__What you are asked to do__.
The answer is the number of lines in the data that contain the word "return"; give it alone.

Plain-text document sources:
------------------------------------------------------------------------
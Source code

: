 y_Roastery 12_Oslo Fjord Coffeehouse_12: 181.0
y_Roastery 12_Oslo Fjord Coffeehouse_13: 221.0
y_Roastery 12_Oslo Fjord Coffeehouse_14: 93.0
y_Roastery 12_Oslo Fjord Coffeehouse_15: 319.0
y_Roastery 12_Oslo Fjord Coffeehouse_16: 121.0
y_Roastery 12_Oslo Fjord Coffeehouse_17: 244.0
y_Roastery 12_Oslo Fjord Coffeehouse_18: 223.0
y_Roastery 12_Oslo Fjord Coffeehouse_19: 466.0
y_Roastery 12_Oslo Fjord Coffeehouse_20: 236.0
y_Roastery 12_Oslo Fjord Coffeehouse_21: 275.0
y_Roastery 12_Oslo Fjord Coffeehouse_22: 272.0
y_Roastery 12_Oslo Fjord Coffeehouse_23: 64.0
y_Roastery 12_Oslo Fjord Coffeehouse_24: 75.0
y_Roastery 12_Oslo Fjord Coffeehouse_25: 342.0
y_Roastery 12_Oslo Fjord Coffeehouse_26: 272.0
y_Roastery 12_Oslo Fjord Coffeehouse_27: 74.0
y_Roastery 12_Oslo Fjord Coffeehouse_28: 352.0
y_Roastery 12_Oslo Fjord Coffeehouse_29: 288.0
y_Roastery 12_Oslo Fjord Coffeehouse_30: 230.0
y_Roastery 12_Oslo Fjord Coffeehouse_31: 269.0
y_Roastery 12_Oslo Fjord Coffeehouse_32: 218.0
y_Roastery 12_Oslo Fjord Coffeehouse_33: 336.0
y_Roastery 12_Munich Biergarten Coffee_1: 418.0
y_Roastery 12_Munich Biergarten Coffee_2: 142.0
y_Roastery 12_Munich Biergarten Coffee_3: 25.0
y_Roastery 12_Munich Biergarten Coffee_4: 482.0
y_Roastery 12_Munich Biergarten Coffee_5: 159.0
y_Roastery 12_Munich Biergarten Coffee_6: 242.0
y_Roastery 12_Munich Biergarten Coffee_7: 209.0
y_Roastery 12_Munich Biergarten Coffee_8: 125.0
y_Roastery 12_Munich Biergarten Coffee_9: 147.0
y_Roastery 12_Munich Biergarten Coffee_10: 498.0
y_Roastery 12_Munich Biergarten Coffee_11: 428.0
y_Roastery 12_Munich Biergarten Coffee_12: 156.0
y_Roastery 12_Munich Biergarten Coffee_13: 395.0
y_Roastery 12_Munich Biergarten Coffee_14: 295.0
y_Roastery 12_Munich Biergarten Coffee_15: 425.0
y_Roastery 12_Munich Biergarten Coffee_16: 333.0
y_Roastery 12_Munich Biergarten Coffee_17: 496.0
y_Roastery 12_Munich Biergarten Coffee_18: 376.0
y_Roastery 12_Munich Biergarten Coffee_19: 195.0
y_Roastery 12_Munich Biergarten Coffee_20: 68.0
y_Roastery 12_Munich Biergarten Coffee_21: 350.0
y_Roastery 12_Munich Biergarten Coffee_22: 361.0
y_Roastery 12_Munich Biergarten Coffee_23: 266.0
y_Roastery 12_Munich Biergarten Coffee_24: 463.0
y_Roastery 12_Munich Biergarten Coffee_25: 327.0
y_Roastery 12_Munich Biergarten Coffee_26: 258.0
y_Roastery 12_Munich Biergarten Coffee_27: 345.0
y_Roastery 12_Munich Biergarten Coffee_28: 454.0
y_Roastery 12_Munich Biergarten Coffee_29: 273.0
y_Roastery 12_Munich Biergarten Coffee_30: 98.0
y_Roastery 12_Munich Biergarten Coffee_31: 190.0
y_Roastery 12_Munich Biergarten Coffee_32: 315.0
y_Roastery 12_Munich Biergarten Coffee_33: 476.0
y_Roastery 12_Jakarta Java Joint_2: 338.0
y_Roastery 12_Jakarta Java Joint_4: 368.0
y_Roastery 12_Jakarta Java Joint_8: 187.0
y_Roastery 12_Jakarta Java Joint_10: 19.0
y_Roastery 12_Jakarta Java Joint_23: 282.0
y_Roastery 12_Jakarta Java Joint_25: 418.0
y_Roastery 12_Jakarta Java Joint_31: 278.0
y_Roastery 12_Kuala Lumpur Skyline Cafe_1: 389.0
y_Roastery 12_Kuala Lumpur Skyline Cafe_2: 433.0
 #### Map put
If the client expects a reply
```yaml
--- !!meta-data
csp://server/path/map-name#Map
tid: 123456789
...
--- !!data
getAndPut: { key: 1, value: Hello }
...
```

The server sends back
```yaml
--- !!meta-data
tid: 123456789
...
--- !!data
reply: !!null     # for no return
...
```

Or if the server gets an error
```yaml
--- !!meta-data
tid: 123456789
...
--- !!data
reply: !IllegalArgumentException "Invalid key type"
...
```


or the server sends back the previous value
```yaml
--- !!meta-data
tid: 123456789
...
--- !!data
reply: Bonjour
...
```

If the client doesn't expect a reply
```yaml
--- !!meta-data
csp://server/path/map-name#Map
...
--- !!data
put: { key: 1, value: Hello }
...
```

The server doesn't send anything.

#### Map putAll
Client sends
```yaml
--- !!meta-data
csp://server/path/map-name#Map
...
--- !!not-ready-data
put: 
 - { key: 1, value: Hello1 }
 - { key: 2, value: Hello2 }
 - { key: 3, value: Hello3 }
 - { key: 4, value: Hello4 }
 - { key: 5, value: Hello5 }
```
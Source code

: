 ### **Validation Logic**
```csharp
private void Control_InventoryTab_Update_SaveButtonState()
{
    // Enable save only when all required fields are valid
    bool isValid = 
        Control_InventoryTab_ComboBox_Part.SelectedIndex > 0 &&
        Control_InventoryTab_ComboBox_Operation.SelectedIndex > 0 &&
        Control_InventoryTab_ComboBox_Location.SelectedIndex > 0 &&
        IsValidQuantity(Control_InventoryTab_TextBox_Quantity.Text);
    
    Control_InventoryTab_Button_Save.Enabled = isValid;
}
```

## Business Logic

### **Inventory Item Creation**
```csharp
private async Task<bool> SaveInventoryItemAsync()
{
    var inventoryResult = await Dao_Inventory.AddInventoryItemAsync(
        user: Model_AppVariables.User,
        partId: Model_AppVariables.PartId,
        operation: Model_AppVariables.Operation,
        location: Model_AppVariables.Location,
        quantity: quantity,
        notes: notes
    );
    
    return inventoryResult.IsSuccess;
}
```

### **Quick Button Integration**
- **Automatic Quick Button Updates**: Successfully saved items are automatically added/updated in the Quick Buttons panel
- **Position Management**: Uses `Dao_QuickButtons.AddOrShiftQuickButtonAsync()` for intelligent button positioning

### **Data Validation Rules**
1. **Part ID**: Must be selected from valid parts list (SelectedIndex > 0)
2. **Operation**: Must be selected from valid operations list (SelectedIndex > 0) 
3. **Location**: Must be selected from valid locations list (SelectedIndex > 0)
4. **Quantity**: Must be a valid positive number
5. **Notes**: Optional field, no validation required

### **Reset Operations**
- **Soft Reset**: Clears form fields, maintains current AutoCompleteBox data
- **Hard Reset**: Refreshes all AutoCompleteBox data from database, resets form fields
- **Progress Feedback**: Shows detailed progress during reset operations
------------------------------------------------------------------------
__Solution__.
2